People with ADHD face a risk of premature death 1.5 to 8 times greater than those without the disorder. That’s the conclusion of a new study involving 32,000 Danes with ADHD and more than a million Danes without the disorder.
The new study underlines the necessity of taking the ADHD disorder very seriously, says the scientist behind the study, senior researcher Søren Dalsgaard from the the National Centre for Register-based Research, Aarhus University.
"We can use this study as documentation to the fact that ADHD is a valid disorder. It’s a psychiatric disorder which has a huge effect on patients' everyday lives and the effect also manifests itself in the worst thinkable way -- namely the increased risk of premature death," says Dalsgaard.
According to the study, recently published in The Lancet, the risk of dying prematurely is twice as high if you have an ADHD diagnosis compared to mortality rate of the background population.
Although the relative risk of dying prematurely is higher than that in people without ADHD, the actual numbers of deaths in the overall study population is very low.

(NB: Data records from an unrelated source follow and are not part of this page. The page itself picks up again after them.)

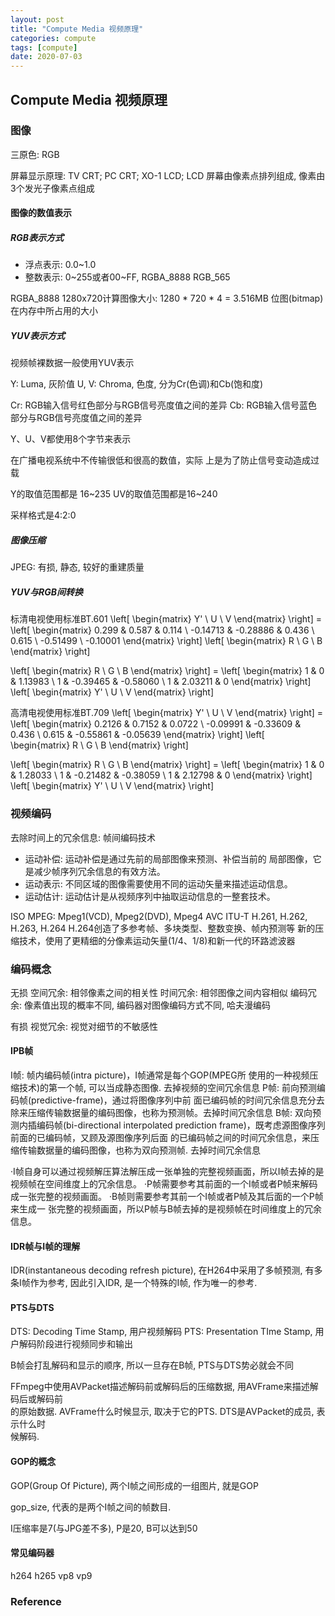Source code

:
 ```yaml
---
layout: post
title: "Compute Media 视频原理"
categories: compute
tags: [compute]
date: 2020-07-03
---
```


## Compute Media 视频原理

### 图像
三原色: RGB

屏幕显示原理: TV CRT; PC CRT; XO-1 LCD; LCD
屏幕由像素点排列组成, 像素由3个发光子像素点组成
#### 图像的数值表示
##### RGB表示方式

* 浮点表示: 0.0~1.0
* 整数表示: 0~255或者00~FF, RGBA\_8888 RGB\_565

RGBA\_8888 1280x720计算图像大小: 1280 \* 720 \* 4 = 3.516MB
位图(bitmap)在内存中所占用的大小

##### YUV表示方式
视频帧裸数据一般使用YUV表示

Y: Luma, 灰阶值
U, V: Chroma, 色度, 分为Cr(色调)和Cb(饱和度)

Cr: RGB输入信号红色部分与RGB信号亮度值之间的差异
Cb: RGB输入信号蓝色部分与RGB信号亮度值之间的差异

Y、U、V都使用8个字节来表示

在广播电视系统中不传输很低和很高的数值，实际 上是为了防止信号变动造成过载

Y的取值范围都是 16~235
UV的取值范围都是16~240

采样格式是4:2:0

##### 图像压缩
JPEG: 有损, 静态, 较好的重建质量


##### YUV与RGB间转换

标清电视使用标准BT.601
\left[ \begin{matrix} Y' \\ U \\ V \end{matrix} \right] = \left[ \begin{matrix} 0.299 & 0.587 & 0.114 \\ -0.14713 & -0.28886 & 0.436 \\ 0.615 \\ -0.51499 \\ -0.10001 \end{matrix} \right] \left[ \begin{matrix} R \\ G \\ B \end{matrix} \right]

\left[ \begin{matrix} R \\ G \\ B \end{matrix} \right] = \left[ \begin{matrix} 1 & 0 & 1.13983 \\ 1 & -0.39465 & -0.58060 \\ 1 & 2.03211 & 0 \end{matrix} \right] \left[ \begin{matrix} Y' \\ U \\ V \end{matrix} \right]

高清电视使用标准BT.709
\left[ \begin{matrix} Y' \\ U \\ V \end{matrix} \right] = \left[ \begin{matrix} 0.2126 & 0.7152 & 0.0722 \\ -0.09991 & -0.33609 & 0.436 \\ 0.615 & -0.55861 & -0.05639 \end{matrix} \right] \left[ \begin{matrix} R \\ G \\ B \end{matrix} \right]

\left[ \begin{matrix} R \\ G \\ B \end{matrix} \right] = \left[ \begin{matrix} 1 & 0 & 1.28033 \\ 1 & -0.21482 & -0.38059 \\ 1 & 2.12798 & 0 \end{matrix} \right] \left[ \begin{matrix} Y' \\ U \\ V \end{matrix} \right]


### 视频编码

去除时间上的冗余信息: 帧间编码技术

* 运动补偿: 运动补偿是通过先前的局部图像来预测、补偿当前的 局部图像，它是减少帧序列冗余信息的有效方法。
* 运动表示: 不同区域的图像需要使用不同的运动矢量来描述运动信息。
* 运动估计: 运动估计是从视频序列中抽取运动信息的一整套技术。

ISO MPEG: Mpeg1(VCD), Mpeg2(DVD), Mpeg4 AVC
ITU-T H.261, H.262, H.263, H.264
H.264创造了多参考帧、多块类型、整数变换、帧内预测等 新的压缩技术，使用了更精细的分像素运动矢量(1/4、1/8)和新一代的环路滤波器

### 编码概念

无损
空间冗余: 相邻像素之间的相关性
时间冗余: 相邻图像之间内容相似
编码冗余: 像素值出现的概率不同, 编码器对图像编码方式不同, 哈夫漫编码

有损
视觉冗余: 视觉对细节的不敏感性

#### IPB帧

I帧: 帧内编码帧(intra picture)，I帧通常是每个GOP(MPEG所 使用的一种视频压缩技术)的第一个帧, 可以当成静态图像. 去掉视频的空间冗余信息
P帧: 前向预测编码帧(predictive-frame)，通过将图像序列中前 面已编码帧的时间冗余信息充分去除来压缩传输数据量的编码图像，也称为预测帧。去掉时间冗余信息
B帧: 双向预测内插编码帧(bi-directional interpolated prediction frame)，既考虑源图像序列前面的已编码帧，又顾及源图像序列后面 的已编码帧之间的时间冗余信息，来压缩传输数据量的编码图像，也称为双向预测帧. 去掉时间冗余信息

·I帧自身可以通过视频解压算法解压成一张单独的完整视频画面，所以I帧去掉的是视频帧在空间维度上的冗余信息。 
·P帧需要参考其前面的一个I帧或者P帧来解码成一张完整的视频画面。
·B帧则需要参考其前一个I帧或者P帧及其后面的一个P帧来生成一 张完整的视频画面，所以P帧与B帧去掉的是视频帧在时间维度上的冗余信息。

#### IDR帧与I帧的理解

IDR(instantaneous decoding refresh picture), 在H264中采用了多帧预测, 有多条I帧作为参考,
因此引入IDR, 是一个特殊的I帧, 作为唯一的参考.

#### PTS与DTS

DTS: Decoding Time Stamp, 用户视频解码
PTS: Presentation TIme Stamp, 用户解码阶段进行视频同步和输出

B帧会打乱解码和显示的顺序, 所以一旦存在B帧, PTS与DTS势必就会不同

FFmpeg中使用AVPacket描述解码前或解码后的压缩数据, 用AVFrame来描述解码后或解码前  
的原始数据. AVFrame什么时候显示, 取决于它的PTS. DTS是AVPacket的成员, 表示什么时  
候解码.

#### GOP的概念

GOP(Group Of Picture), 两个I帧之间形成的一组图片, 就是GOP

gop\_size, 代表的是两个I帧之间的帧数目.

I压缩率是7(与JPG差不多), P是20, B可以达到50

#### 常见编码器

h264
h265
vp8
vp9

### Reference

Of the 32,000 Danes with ADHD, 107 of them died prematurely measured over a period of some 32 years.
"That might seem like a very small number, and it is. But it’s more than twice as many as in the control group," says Dalsgaard. “The most frequent cause of death was accidents.”
Previous studies have hinted at the same.
"We know that having ADHD increases your risk of having an accident and that people with ADHD are more frequently involved in traffic accidents -- which makes sense because having difficulty concentrating is a risk factor in traffic," he says.
The findings have been corrected for factors such as gender, parental income and mental illness among parents, explains Dailsgaard.
The study also show that the age at which people are diagnosed with ADHD also plays a role when it comes to premature death.
"If you’re diagnosed as an adult you face a greater risk than if you’d been diagnosed in childhood," says Dalsgaard.
He explains that the risk of dying prematurely was 2.2 times greater for children who were between 6 and 17 years old at the time of diagnosis, while the risk was 4.6 per cent for those diagnosed after reaching 18.
Comparing girls with boys, girls with ADHD are at three times the risk of dying early compared to the control group, whereas boys with ADHD have close to twice the risk of premature death compared to the control.
"The figures suggest that we should take ADHD seriously and that people in vulnerable situations need help," says Dalsgaard.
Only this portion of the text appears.